2 tired 2 B of much use...


...found here via Google tonight, while researching the work of Jean Toomer.

(Okay, I really found the link here first, but didn't want to scare you right off the bat. )

(Just maybe a little, and later.)

(Oh, and, here is a link only David T. and his fellow Buffalonians can fully appreciate)

Plus, some news on the material plane: I saw Artist Formerly Known as Unpublished Tom in the flesh tonight.

I love that man, I really do. Enough to lend him money. But not enough to live with him.

I saw him at a bittersweet reunion called to celebrate the retirement of two fine teachers (See below).

This is my last post, ever. Really, I swear.

But see below from the AU College of Arts and Sciences (CAS) web site:

Kermit Moyer taught courses on creative writing and American literature for more than two decades. During his tenure at AU, Moyer was inspired by visiting writers like William Stafford and Stanley Kunitz to try his hand at his own creative writing, publishing Tumbling in 1988, which the New York Times Book Review hailed as “a work of ringing authenticity.”

“You always hear that you learn from teaching," [says Moyer] "but it’s not so simple as a student giving you an insight into a poem or a novel you’ve been teaching for years . . . When I’m teaching I find myself thinking about what I’m teaching all the time, and it’s not only the subject that I’m teaching, but the feeling of that particular room, the feeling of the particular people in that class. You’re all talking about this novel or this poem, which enables you to talk more deeply about your own experiences than if you were just talking about yourselves. That conversation somehow becomes a part of you, and I think it’s a great privilege to be in that position.”

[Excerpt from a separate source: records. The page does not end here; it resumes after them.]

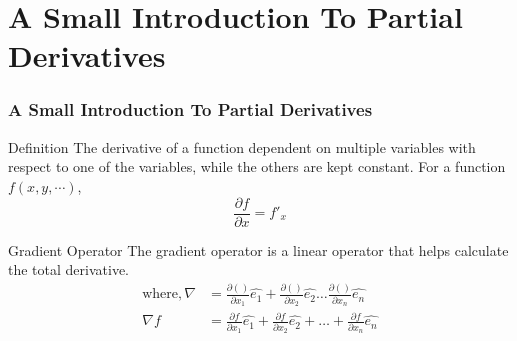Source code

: \documentclass{beamer}
\begin{document}
\section{A Small Introduction To Partial Derivatives}
\begin{frame}
  \frametitle{A Small Introduction To Partial Derivatives}
\begin{block}{Definition}
The derivative of a function dependent on multiple variables with respect to one of the variables, while the others are kept constant. For a function $f(x,y,\cdots)$,
$$\frac{\partial f}{\partial x} = f'_x$$
\end{block}
\end{frame}

\begin{frame}
\begin{block}{Gradient Operator}
   The gradient operator is a linear operator that helps calculate the total derivative.
\begin{align*}
   \text{where}, \nabla &= \frac{\partial ()}{\partial x_1} \hat{e_1} + \frac{\partial ()}{\partial x_2} \hat{e_2} \dots \frac{\partial ()}{\partial x_n} \hat{e_n} \\
   \nabla f &= \frac{\partial f}{\partial x_1}\hat{e_1} + \frac{\partial f}{\partial x_2} \hat{e_2} + \dots + \frac{\partial f}{\partial x_n} \hat{e_n} \\
\end{align*}
\end{block}
\end{frame}
\end{document}
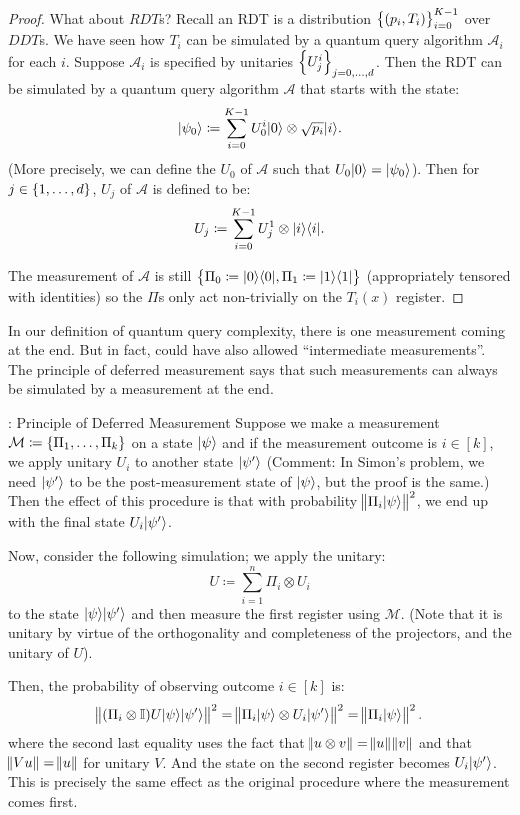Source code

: \begin{proof}
What about $RDT$s? Recall an RDT is a distribution $\set{(p_i, T_i)}_{i=0}^{K-1}$ over $DDT$s. We have seen how $T_i$ can be simulated by a quantum query algorithm $\mathcal{A}_i$ for each $i$. Suppose $\mathcal{A}_i$ is specified by unitaries $\set{U_j^i}_{j=0, \ldots, d}$. Then the RDT can be simulated by a quantum query algorithm $\mathcal{A}$ that starts with the state:
\begin{equation}
    \lvert \psi_0 \rangle \coloneqq \sum_{i=0}^{K-1}U_0^i \lvert 0 \rangle \otimes \sqrt{p_i}\lvert i \rangle.
\end{equation}
(More precisely, we can define the $U_0$ of $\mathcal{A}$ such that $U_0\lvert 0 \rangle = \lvert \psi_0 \rangle$). Then for $j \in \set{1, \ldots, d}$, $U_j$ of $\mathcal{A}$ is defined to be:
\begin{equation}
    U_j \coloneqq \sum_{i=0}^{K-1}U_j^1 \otimes \lvert i \rangle \langle i \rvert.
\end{equation}

The measurement of $\mathcal{A}$ is still $\set{\Pi_0 \coloneqq \lvert 0 \rangle \langle 0 \rvert, \Pi_1 \coloneqq \lvert 1 \rangle \langle 1 \rvert}$ (appropriately tensored with identities) so the $\Pi$s only act non-trivially on the $T_i(x)$ register.
\end{proof}

In our definition of quantum query complexity, there is one measurement coming at the end. But in fact, could have also allowed ``intermediate measurements''. The principle of deferred measurement says that such measurements can always be simulated by a measurement at the end.
\begin{factbox}{: Principle of Deferred Measurement}
    Suppose we make a measurement $\mathcal{M} \coloneqq \set{\Pi_1, \ldots, \Pi_k}$ on a state $\lvert \psi \rangle$ and if the measurement outcome is $i \in [k]$, we apply unitary $U_i$ to another state $\lvert \psi' \rangle$ (Comment: In Simon's problem, we need $\lvert \psi' \rangle$ to be the post-measurement state of $\lvert \psi \rangle$, but the proof is the same.) Then the effect of this procedure is that with probability $\norm{\Pi_i \lvert \psi \rangle}^2$, we end up with the final state $U_i\lvert \psi' \rangle$.

    Now, consider the following simulation; we apply the unitary:
    \begin{equation}
        U \coloneqq \sum_{i=1}^n \Pi_i \otimes U_i
    \end{equation}
    to the state $\lvert \psi \rangle\lvert \psi' \rangle$ and then measure the first register using $\mathcal{M}$. (Note that it is unitary by virtue of the orthogonality and completeness of the projectors, and the unitary of $U$).

    Then, the probability of observing outcome $i \in [k]$ is:
    \begin{equation}
        \norm{(\Pi_i \otimes \mathbb{I})U\lvert \psi \rangle\lvert \psi' \rangle}^2 = \norm{\Pi_i\lvert \psi \rangle \otimes U_i\lvert \psi' \rangle}^2 = \norm{\Pi_i \lvert \psi \rangle}^2.
    \end{equation}
    where the second last equality uses the fact that $\norm{u \otimes v} = \norm{u}\norm{v}$ and that $\norm{Vu} = \norm{u}$ for unitary $V$. And the state on the second register becomes $U_i\lvert \psi' \rangle$. This is precisely the same effect as the original procedure where the measurement comes first.
\end{factbox}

Myra Sklarew began teaching at AU in 1970. The former president of the Yaddo artist community, she has written three chapbooks, six collections of poetry, a book of essays, and a collection of short fiction. She’s currently working on a nonfiction book exploring the fractured memories of Lithuanian Holocaust survivors tentatively titled Holocaust and the Construction of Memory.

Fondest Memory: “I used to run this program on Washington for undergrads [in the mid-1970s], and we got the curator of the Smithsonian Castle, James Good, to take us out on a barge that we borrowed from the National Park Service. It was called the Wood Duck Barge, and we’d sail up and down the Potomac River at 5 o’clock in the morning as he pointed out all the buildings that use to be there. Then when we were all soaked and miserable and excited, we’d end up in Georgetown, get coffee, and go to school.”

“Of all the things I’ve worked at here...[I will miss most] that mysterious thing that we do when we’re in the classroom can’t be duplicated in some other way....You come into a room and there are 30 strangers . . . and then little by little there’s a conversation that goes on mostly on paper and then in person. It’s just that process, which happens over and over again, how you come to one another and how they rise up in your mind and your spirit, and then it’s gone. And this time, I’ll be gone too. That’s going to be a huge loss for me.

Future Plans: “I’m going to finish this book on the Holocaust, but I’m also interested in getting some kind of rescue training. People think I’m joking, but I’m not. After seeing what happened with Katrina, I have this need . . . There are lots of ways you can be useful, and I very much want to be useful. I’m interested in this process of growing old, this question of what to do with whatever time you have left. No one gives you an instruction book on how to do it. So the rest is sort of like a poem. You put a word down and see where it goes. I’m looking forward to taking that first step and seeing where it goes.”

4 Comments:

Anonymous John said...

Your last post ever? Really?

5/05/2007 09:15:00 AM  
Blogger lisa schamess said...

nah, I am just making fun of myself for constantly threatening with the swan songs.

when I finally manage to quit, you'll know...or will you?

And this is going to remain home. Squarespace is gorgeous too, but this is my spiritual spot.

5/05/2007 06:23:00 PM  
Anonymous John said...

Good. Earlier this year, a friend asked how much time could pass without posting before a blog was considered dead. We had a fun discussion which you can read.

5/06/2007 08:47:00 AM  
Blogger Rarity said...

I guess it's harder to quit than one would think - I mean really REALLY quit.

Anyway, I just wanted to say that I really love the Moyer qoute about HOW it is you learn from teaching - that's really very well put!